Part of the tech leader’s success has been attributed to the business’s use of a freemium pricing model. The model has been credited with helping Dropbox earn a large share of the cloud storage market by drawing in a massive number of users.
Dropbox offers a “Basic” plan that gives users 2GB of storage for free. Paid plans for individuals start at $9.99 per month and increase space to 1TB. Other plans cost more and come with additional features and storage.
However, while freemium pricing is believed to be a benefit to the business, one issue with the model is that much of Dropbox’s users never convert to paying customers.
Over the years, the number of paying Dropbox users has paled in comparison to those using the service for free. Dropbox currently has more than 500 million users. However, as of 2018, only 12.7 million of them are paying for the service.
This disparity illustrates one of the major issues businesses experience with freemium pricing: if users can access your product for free, how do you get them to pay for it?
Because of this, freemium-based businesses often struggle with low conversion rates. While some have been able to achieve rates of more than 20%, most range from 2-5%.

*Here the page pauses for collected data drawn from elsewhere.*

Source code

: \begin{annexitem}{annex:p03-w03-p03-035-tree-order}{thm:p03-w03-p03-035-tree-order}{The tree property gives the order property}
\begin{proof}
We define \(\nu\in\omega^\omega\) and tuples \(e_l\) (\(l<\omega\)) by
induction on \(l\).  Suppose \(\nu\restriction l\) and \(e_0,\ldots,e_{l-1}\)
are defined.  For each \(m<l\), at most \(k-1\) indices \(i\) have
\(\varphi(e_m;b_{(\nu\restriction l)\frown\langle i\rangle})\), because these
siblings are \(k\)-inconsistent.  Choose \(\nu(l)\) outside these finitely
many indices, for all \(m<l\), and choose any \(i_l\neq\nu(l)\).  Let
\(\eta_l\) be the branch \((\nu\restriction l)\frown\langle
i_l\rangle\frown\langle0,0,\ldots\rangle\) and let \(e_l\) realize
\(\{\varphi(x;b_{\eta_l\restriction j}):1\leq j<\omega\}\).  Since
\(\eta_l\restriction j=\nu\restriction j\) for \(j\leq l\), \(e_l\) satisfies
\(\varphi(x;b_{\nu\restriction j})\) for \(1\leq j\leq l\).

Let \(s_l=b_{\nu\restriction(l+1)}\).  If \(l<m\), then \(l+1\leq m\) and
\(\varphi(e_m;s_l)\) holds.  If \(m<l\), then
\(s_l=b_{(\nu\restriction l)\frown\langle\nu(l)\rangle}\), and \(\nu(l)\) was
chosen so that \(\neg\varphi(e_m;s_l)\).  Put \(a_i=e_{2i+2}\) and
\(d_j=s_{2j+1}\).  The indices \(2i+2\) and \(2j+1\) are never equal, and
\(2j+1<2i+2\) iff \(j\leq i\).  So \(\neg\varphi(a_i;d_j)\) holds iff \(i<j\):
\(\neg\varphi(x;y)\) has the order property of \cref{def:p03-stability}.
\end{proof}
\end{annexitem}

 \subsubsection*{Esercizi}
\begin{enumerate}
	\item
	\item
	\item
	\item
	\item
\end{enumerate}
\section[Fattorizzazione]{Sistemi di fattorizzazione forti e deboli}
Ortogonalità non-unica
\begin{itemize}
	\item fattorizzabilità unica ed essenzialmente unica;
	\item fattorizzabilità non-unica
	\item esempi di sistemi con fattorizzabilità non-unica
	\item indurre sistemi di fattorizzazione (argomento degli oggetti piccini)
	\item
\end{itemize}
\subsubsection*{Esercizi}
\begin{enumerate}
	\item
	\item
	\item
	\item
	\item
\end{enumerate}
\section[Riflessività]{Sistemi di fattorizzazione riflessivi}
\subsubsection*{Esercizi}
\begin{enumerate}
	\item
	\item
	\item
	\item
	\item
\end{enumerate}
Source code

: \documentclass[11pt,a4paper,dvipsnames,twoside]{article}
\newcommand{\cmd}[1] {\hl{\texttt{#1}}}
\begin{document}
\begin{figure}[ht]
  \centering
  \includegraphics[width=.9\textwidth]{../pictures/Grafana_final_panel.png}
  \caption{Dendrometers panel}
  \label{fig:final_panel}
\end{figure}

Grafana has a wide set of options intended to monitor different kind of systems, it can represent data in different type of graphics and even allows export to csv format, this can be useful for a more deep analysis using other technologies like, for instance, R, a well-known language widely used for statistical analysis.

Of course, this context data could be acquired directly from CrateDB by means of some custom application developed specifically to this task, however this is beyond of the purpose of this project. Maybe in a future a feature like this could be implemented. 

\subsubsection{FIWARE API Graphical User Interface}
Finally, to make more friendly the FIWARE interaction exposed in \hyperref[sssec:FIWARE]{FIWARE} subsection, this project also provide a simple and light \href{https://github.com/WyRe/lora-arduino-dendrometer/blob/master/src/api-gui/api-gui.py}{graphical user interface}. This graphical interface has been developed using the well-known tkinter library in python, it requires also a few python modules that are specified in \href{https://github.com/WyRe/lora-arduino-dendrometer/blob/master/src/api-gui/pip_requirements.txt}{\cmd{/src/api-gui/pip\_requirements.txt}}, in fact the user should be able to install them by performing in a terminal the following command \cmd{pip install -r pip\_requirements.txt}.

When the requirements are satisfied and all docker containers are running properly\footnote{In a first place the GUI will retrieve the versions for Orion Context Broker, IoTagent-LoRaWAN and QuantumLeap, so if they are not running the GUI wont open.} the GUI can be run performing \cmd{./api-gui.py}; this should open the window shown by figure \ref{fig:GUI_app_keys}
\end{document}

Still, even with Dropbox’s low conversion rate, it’s safe to say the business has been successful. Dropbox was the fastest SaaS company to reach $1 billion in annual recurring revenues. More than half of all American internet users are active on Dropbox, and in a 2017 survey 33% of respondents said they expect to increase their spending with the site.
In an earlier post, we discussed how to be more successful in convincing free trial customers to convert to paying customers. As in that case, a focus on retention during the “freemium” period is the best way to ensure success with this pricing strategy.